It has been a while since a headline gave me that "uh-oh, this isn't right" feeling. I get cross with lots of headlines because they are unnecessarily scary or exaggerated but this one was something again.
When I saw an Australian finance column headed "Got the guts to gear?" I thought, 'here we go again, enticing investors to do the wrong thing at precisely the wrong time'.
The premise of the column was that, as interest rates on loans fall and share market yields remain strong, investors might like to consider borrowing to invest. It looked at the current valuation and dividend yield of the Australian share market and concluded that, if you borrowed money to buy a share portfolio today, the portfolio would easily generate sufficient dividends to service the borrowing costs. So: "perhaps a little extra risk is worth considering".

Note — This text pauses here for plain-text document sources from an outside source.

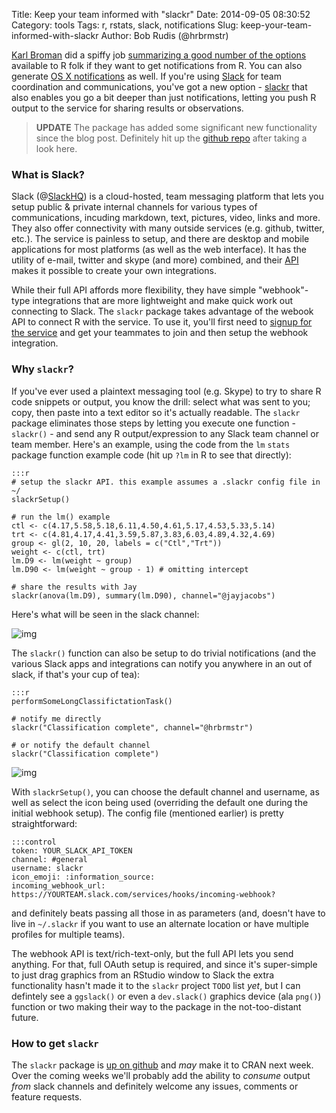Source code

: Title: Keep your team informed with "slackr"
Date: 2014-09-05 08:30:52
Category: tools
Tags: r, rstats, slack, notifications
Slug: keep-your-team-informed-with-slackr
Author: Bob Rudis (@hrbrmstr)

[Karl Broman](http://twitter.com/kwbroman) did a spiffy job [summarizing a good number of the options](http://kbroman.wordpress.com/2014/09/03/notifications-from-r/) available to R folk if they want to get notifications from R. You can also generate [OS X notifications](http://rud.is/b/2013/09/12/send-mac-os-notifications-from-r/) as well. If you're using [Slack](https://slack.com/r/02j411cy-02jchz0q) for team coordination and communications, you've got a new option - [slackr](http://github.com/hrbrmstr/slackr) that also enables you go a bit deeper than just notifications, letting you push R output to the service for sharing results or observations.

>**UPDATE** The package has added some significant new functionality since the blog post. Definitely hit up the [github repo](http://github.com/hrbrmstr/slackr) after taking a look here.


### What is Slack?

Slack (@[SlackHQ](http://twitter.com/SlackHQ)) is a cloud-hosted, team messaging platform that lets you setup public & private internal channels for various types of communications, incuding markdown, text, pictures, video, links and more. They also offer connectivity with many outside services (e.g. github, twitter, etc.). The service is painless to setup, and there are desktop and mobile applications for most platforms (as well as the web interface). It has the utility of e-mail, twitter and skype (and more) combined, and their [API](http://api.slack.com/) makes it possible to create your own integrations.

While their full API affords more flexibility, they have simple "webhook"-type integrations that are more lightweight and make quick work out connecting to Slack. The `slackr` package takes advantage of the webook API to connect R with the service. To use it, you'll first need to [signup for the service](https://slack.com/r/02j411cy-02jchz0q) and get your teammates to join and then setup the webhook integration.

### Why `slackr`?

If you've ever used a plaintext messaging tool (e.g. Skype) to try to share R code snippets or output, you know the drill: select what was sent to you; copy, then paste into a text editor so it's actually readable. The `slackr` package eliminates those steps by letting you execute one function - `slackr()` - and send any R output/expression to any Slack team channel or team member. Here's an example, using the code from the `lm` `stats` package function example code (hit up `?lm` in R to see that directly):

    :::r
    # setup the slackr API. this example assumes a .slackr config file in ~/
    slackrSetup() 
    
    # run the lm() example
    ctl <- c(4.17,5.58,5.18,6.11,4.50,4.61,5.17,4.53,5.33,5.14)
    trt <- c(4.81,4.17,4.41,3.59,5.87,3.83,6.03,4.89,4.32,4.69)
    group <- gl(2, 10, 20, labels = c("Ctl","Trt"))
    weight <- c(ctl, trt)
    lm.D9 <- lm(weight ~ group)
    lm.D90 <- lm(weight ~ group - 1) # omitting intercept
    
    # share the results with Jay
    slackr(anova(lm.D9), summary(lm.D90), channel="@jayjacobs")

Here's what will be seen in the slack channel:

![img](http://datadrivensecurity.info/blog/images/2014/09/slack01.png)

The `slackr()` function can also be setup to do trivial notifications (and the various Slack apps and integrations can notify you anywhere in an out of slack, if that's your cup of tea):

    :::r
    performSomeLongClassifictationTask()
    
    # notify me directly
    slackr("Classification complete", channel="@hrbrmstr")
    
    # or notify the default channel
    slackr("Classification complete")

![img](http://datadrivensecurity.info/blog/images/2014/09/slack02.png)

With `slackrSetup()`, you can choose the default channel and username, as well as select the icon being used (overriding the default one during the initial webhook setup). The config file (mentioned earlier) is pretty straightforward:

    :::control
    token: YOUR_SLACK_API_TOKEN
    channel: #general
    username: slackr
    icon_emoji: :information_source:
    incoming_webhook_url: https://YOURTEAM.slack.com/services/hooks/incoming-webhook?

and definitely beats passing all those in as parameters (and, doesn't have to live in `~/.slackr` if you want to use an alternate location or have multiple profiles for multiple teams).

The webhook API is text/rich-text-only, but the full API lets you send anything. For that, full OAuth setup is required, and since it's super-simple to just drag graphics from an RStudio window to Slack the extra functionality hasn't made it to the `slackr` project `TODO` list _yet_, but I can defintely see a `ggslack()` or even a `dev.slack()` graphics device (ala `png()`) function or two making their way to the package in the not-too-distant future.

### How to get `slackr`

The `slackr` package is [up on github](http://github.com/hrbrmstr/slackr) and _may_ make it to CRAN next week. Over the coming weeks we'll probably add the ability to _consume_ output _from_ slack channels and definitely welcome any issues, comments or feature requests.


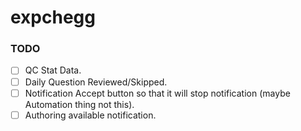 # expchegg


### TODO
* [ ] QC Stat Data.
* [ ] Daily Question Reviewed/Skipped.
* [ ] Notification Accept button so that it will stop notification (maybe Automation thing not this).
* [ ] Authoring available notification.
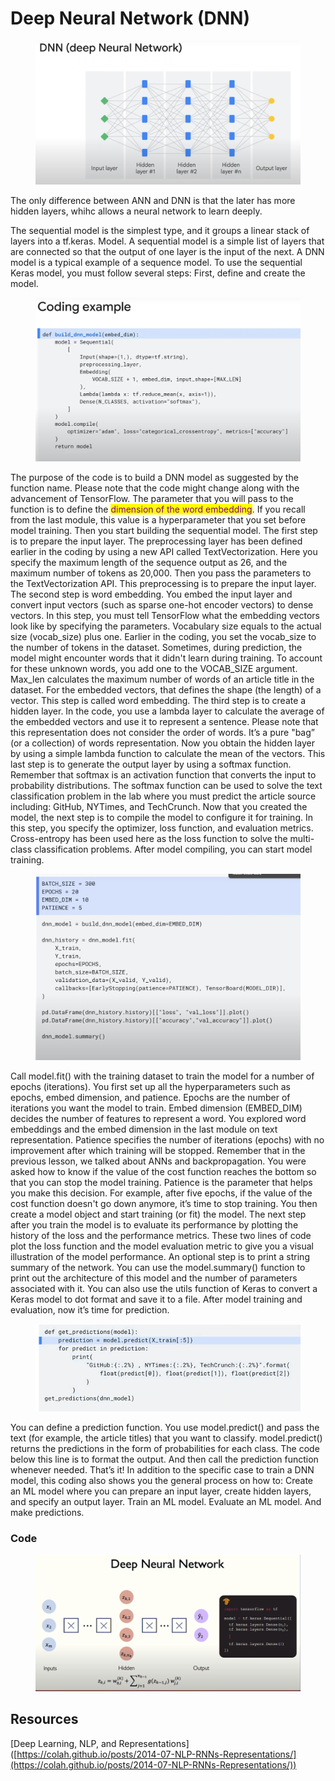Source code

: # Deep Neural Network (DNN)

<figure><img src="../../.gitbook/assets/image (40) (1) (1).png" alt=""><figcaption></figcaption></figure>

The only difference between ANN and DNN is that the later has more hidden layers, whihc allows a neural network to learn deeply.

The sequential model is the simplest type, and it groups a linear stack of layers into a tf.keras. Model. A sequential model is a simple list of layers that are connected so that the output of one layer is the input of the next. A DNN model is a typical example of a sequence model. To use the sequential Keras model, you must follow several steps: First, define and create the model.

<figure><img src="../../.gitbook/assets/image (1) (1) (1) (1) (1) (1).png" alt=""><figcaption></figcaption></figure>

The purpose of the code is to build a DNN model as suggested by the function name. Please note that the code might change along with the advancement of TensorFlow. The parameter that you will pass to the function is to define the <mark style="color:purple;">dimension of the word embedding</mark>. If you recall from the last module, this value is a hyperparameter that you set before model training. Then you start building the sequential model. The first step is to prepare the input layer. The preprocessing layer has been defined earlier in the coding by using a new API called TextVectorization. Here you specify the maximum length of the sequence output as 26, and the maximum number of tokens as 20,000. Then you pass the parameters to the TextVectorization API. This preprocessing is to prepare the input layer. The second step is word embedding. You embed the input layer and convert input vectors (such as sparse one-hot encoder vectors) to dense vectors. In this step, you must tell TensorFlow what the embedding vectors look like by specifying the parameters. Vocabulary size equals to the actual size (vocab\_size) plus one. Earlier in the coding, you set the vocab\_size to the number of tokens in the dataset. Sometimes, during prediction, the model might encounter words that it didn't learn during training. To account for these unknown words, you add one to the VOCAB\_SIZE argument. Max\_len calculates the maximum number of words of an article title in the dataset. For the embedded vectors, that defines the shape (the length) of a vector. This step is called word embedding. The third step is to create a hidden layer. In the code, you use a lambda layer to calculate the average of the embedded vectors and use it to represent a sentence. Please note that this representation does not consider the order of words. It’s a pure "bag” (or a collection) of words representation. Now you obtain the hidden layer by using a simple lambda function to calculate the mean of the vectors. This last step is to generate the output layer by using a softmax function. Remember that softmax is an activation function that converts the input to probability distributions. The softmax function can be used to solve the text classification problem in the lab where you must predict the article source including: GitHub, NYTimes, and TechCrunch. Now that you created the model, the next step is to compile the model to configure it for training. In this step, you specify the optimizer, loss function, and evaluation metrics. Cross-entropy has been used here as the loss function to solve the multi-class classification problems. After model compiling, you can start model training.&#x20;

<figure><img src="../../.gitbook/assets/image (2) (1) (1) (1) (1) (1).png" alt=""><figcaption></figcaption></figure>

Call model.fit() with the training dataset to train the model for a number of epochs (iterations). You first set up all the hyperparameters such as epochs, embed dimension, and patience. Epochs are the number of iterations you want the model to train. Embed dimension (EMBED\_DIM) decides the number of features to represent a word. You explored word embeddings and the embed dimension in the last module on text representation. Patience specifies the number of iterations (epochs) with no improvement after which training will be stopped. Remember that in the previous lesson, we talked about ANNs and backpropagation. You were asked how to know if the value of the cost function reaches the bottom so that you can stop the model training. Patience is the parameter that helps you make this decision. For example, after five epochs, if the value of the cost function doesn't go down anymore, it’s time to stop training. You then create a model object and start training (or fit) the model. The next step after you train the model is to evaluate its performance by plotting the history of the loss and the performance metrics. These two lines of code plot the loss function and the model evaluation metric to give you a visual illustration of the model performance. An optional step is to print a string summary of the network. You can use the model.summary() function to print out the architecture of this model and the number of parameters associated with it. You can also use the utils function of Keras to convert a Keras model to dot format and save it to a file. After model training and evaluation, now it’s time for prediction.&#x20;

<figure><img src="../../.gitbook/assets/image (3) (1) (1) (1) (1) (1).png" alt=""><figcaption></figcaption></figure>

You can define a prediction function. You use model.predict() and pass the text (for example, the article titles) that you want to classify. model.predict() returns the predictions in the form of probabilities for each class. The code below this line is to format the output. And then call the prediction function whenever needed. That’s it! In addition to the specific case to train a DNN model, this coding also shows you the general process on how to: Create an ML model where you can prepare an input layer, create hidden layers, and specify an output layer. Train an ML model. Evaluate an ML model. And make predictions.

### Code

<figure><img src="../../.gitbook/assets/image (9) (1) (1) (1) (1).png" alt=""><figcaption></figcaption></figure>

## Resources

\[Deep Learning, NLP, and Representations]\([https://colah.github.io/posts/2014-07-NLP-RNNs-Representations/](https://colah.github.io/posts/2014-07-NLP-RNNs-Representations/))
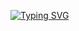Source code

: [![Typing SVG](https://readme-typing-svg.herokuapp.com?color=%2336BCF7&lines=Hello+I'm+Opik+I'm+From+Majalengka)](https://git.io/typing-svg)
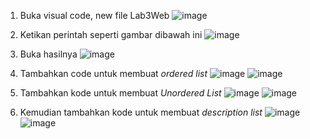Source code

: 1. Buka visual code, new file Lab3Web
![image](https://user-images.githubusercontent.com/81254764/114297170-4d46d300-9ad9-11eb-9274-0cd1f26164c8.png)

2. Ketikan perintah seperti gambar dibawah ini
![image](https://user-images.githubusercontent.com/81254764/114297219-94cd5f00-9ad9-11eb-849f-fcfdebe3bdb2.png)

3. Buka hasilnya
![image](https://user-images.githubusercontent.com/81254764/114298000-3d7dbd80-9ade-11eb-9198-70f8ec5b6495.png)

4. Tambahkan code untuk membuat <i>ordered list</i>
![image](https://user-images.githubusercontent.com/81254764/114298311-ebd63280-9adf-11eb-98ab-33bfa2467a19.png)
![image](https://user-images.githubusercontent.com/81254764/114298537-0fe64380-9ae1-11eb-8bc5-970c7e7dcc51.png)


5. Tambahkan kode untuk membuat <i>Unordered List</i>
![image](https://user-images.githubusercontent.com/81254764/114298493-e7f6e000-9ae0-11eb-815c-1627ed5440ab.png)
![image](https://user-images.githubusercontent.com/81254764/114298549-1d9bc900-9ae1-11eb-909c-db3b0a3fb972.png)

6. Kemudian tambahkan kode untuk membuat <i>description list</i>
![image](https://user-images.githubusercontent.com/81254764/114299022-648abe00-9ae3-11eb-8208-963fb6a5bea2.png)
![image](https://user-images.githubusercontent.com/81254764/114299033-79ffe800-9ae3-11eb-995b-6a6d3421d4b5.png)
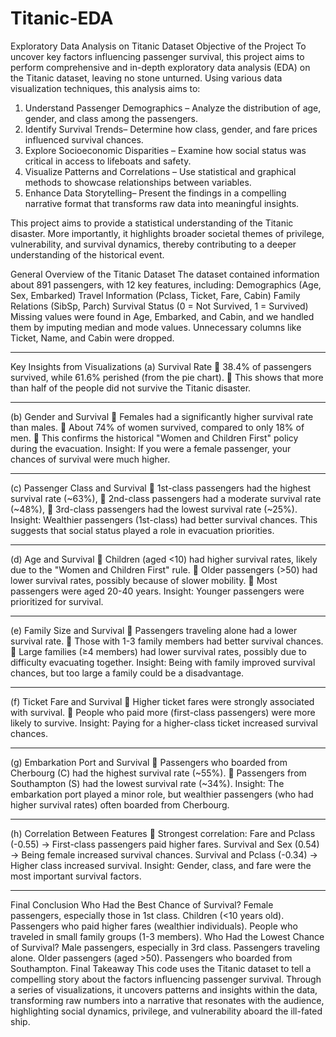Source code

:# Titanic-EDA
Exploratory Data Analysis on Titanic Dataset
Objective of the Project
To uncover key factors influencing passenger survival, this project aims to perform comprehensive and in-depth exploratory data analysis (EDA) on the Titanic dataset, leaving no stone unturned. Using various data visualization techniques, this analysis aims to:

1. Understand Passenger Demographics – Analyze the distribution of age, gender, and class among the passengers.
2. Identify Survival Trends– Determine how class, gender, and fare prices influenced survival chances.
3. Explore Socioeconomic Disparities – Examine how social status was critical in access to lifeboats and safety.
4. Visualize Patterns and Correlations – Use statistical and graphical methods to showcase relationships between variables.
5. Enhance Data Storytelling– Present the findings in a compelling narrative format that transforms raw data into meaningful insights.

This project aims to provide a statistical understanding of the Titanic disaster. More importantly, it highlights broader societal themes of privilege, vulnerability, and survival dynamics, thereby contributing to a deeper understanding of the historical event.

General Overview of the Titanic Dataset
The dataset contained information about 891 passengers, with 12 key features, including:
Demographics (Age, Sex, Embarked)
Travel Information (Pclass, Ticket, Fare, Cabin)
Family Relations (SibSp, Parch)
Survival Status (0 = Not Survived, 1 = Survived)
Missing values were found in Age, Embarked, and Cabin, and we handled them by imputing median and mode values. Unnecessary columns like Ticket, Name, and Cabin were dropped.
________________________________________
 Key Insights from Visualizations
(a) Survival Rate
🔹 38.4% of passengers survived, while 61.6% perished (from the pie chart).
🔹 This shows that more than half of the people did not survive the Titanic disaster.
________________________________________
(b) Gender and Survival
🔹 Females had a significantly higher survival rate than males.
🔹 About 74% of women survived, compared to only 18% of men.
🔹 This confirms the historical "Women and Children First" policy during the evacuation.
 Insight: If you were a female passenger, your chances of survival were much higher.
________________________________________
(c) Passenger Class and Survival
🔹 1st-class passengers had the highest survival rate (~63%),
🔹 2nd-class passengers had a moderate survival rate (~48%),
🔹 3rd-class passengers had the lowest survival rate (~25%).
 Insight: Wealthier passengers (1st-class) had better survival chances.
This suggests that social status played a role in evacuation priorities.
________________________________________
(d) Age and Survival
🔹 Children (aged <10) had higher survival rates, likely due to the "Women and Children First" rule.
🔹 Older passengers (>50) had lower survival rates, possibly because of slower mobility.
🔹 Most passengers were aged 20-40 years.
 Insight: Younger passengers were prioritized for survival.
________________________________________
(e) Family Size and Survival
🔹 Passengers traveling alone had a lower survival rate.
🔹 Those with 1-3 family members had better survival chances.
🔹 Large families (≥4 members) had lower survival rates, possibly due to difficulty evacuating together.
 Insight: Being with family improved survival chances, but too large a family could be a disadvantage.
________________________________________
(f) Ticket Fare and Survival
🔹 Higher ticket fares were strongly associated with survival.
🔹 People who paid more (first-class passengers) were more likely to survive.
 Insight: Paying for a higher-class ticket increased survival chances.
________________________________________
(g) Embarkation Port and Survival
🔹 Passengers who boarded from Cherbourg (C) had the highest survival rate (~55%).
🔹 Passengers from Southampton (S) had the lowest survival rate (~34%).
 Insight: The embarkation port played a minor role, but wealthier passengers (who had higher survival rates) often boarded from Cherbourg.
________________________________________
(h) Correlation Between Features
🔹 Strongest correlation:
Fare and Pclass (-0.55) → First-class passengers paid higher fares.
Survival and Sex (0.54) → Being female increased survival chances.
Survival and Pclass (-0.34) → Higher class increased survival.
 Insight: Gender, class, and fare were the most important survival factors.
________________________________________
Final Conclusion
Who Had the Best Chance of Survival?
Female passengers, especially those in 1st class.
Children (<10 years old).
Passengers who paid higher fares (wealthier individuals).
People who traveled in small family groups (1-3 members).
Who Had the Lowest Chance of Survival?
Male passengers, especially in 3rd class.
Passengers traveling alone.
Older passengers (aged >50).
Passengers who boarded from Southampton.
Final Takeaway 
This code uses the Titanic dataset to tell a compelling story about the factors influencing passenger survival. Through a series of visualizations, it uncovers patterns and insights within the data, transforming raw numbers into a narrative that resonates with the audience, highlighting social dynamics, privilege, and vulnerability aboard the ill-fated ship.

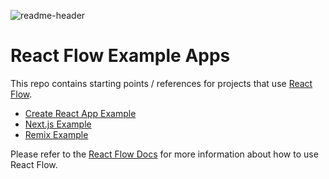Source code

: ![readme-header](https://user-images.githubusercontent.com/3797215/156259138-fb9f59f8-52f2-474a-b78c-6570867e4ead.svg#gh-light-mode-only)

# React Flow Example Apps

This repo contains starting points / references for projects that use [React Flow](https://reactflow.dev).

- [Create React App Example](/reactflow-create-react-app)
- [Next.js Example](/reactflow-next)
- [Remix Example](/reactflow-remix)

Please refer to the [React Flow Docs](https://reactflow.dev/docs) for more information about how to use React Flow.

To give the author his due, the article was peppered with caveats and used soft words like "perhaps" and "could" rather than "should" to ensure that nobody interpreted his suggestion as a guaranteed path to riches. Nevertheless the reader was left with the clear impression that they were looking a gift horse in the mouth.
When I saw a very similar article in the British financial press, extolling the virtues of using low mortgage rates and record house values to borrow to invest in rental properties, the sinking feeling arrived. History has invariably shown investors flock to 'sure to win' investments just as markets turn, leaving them disappointed and out of pocket.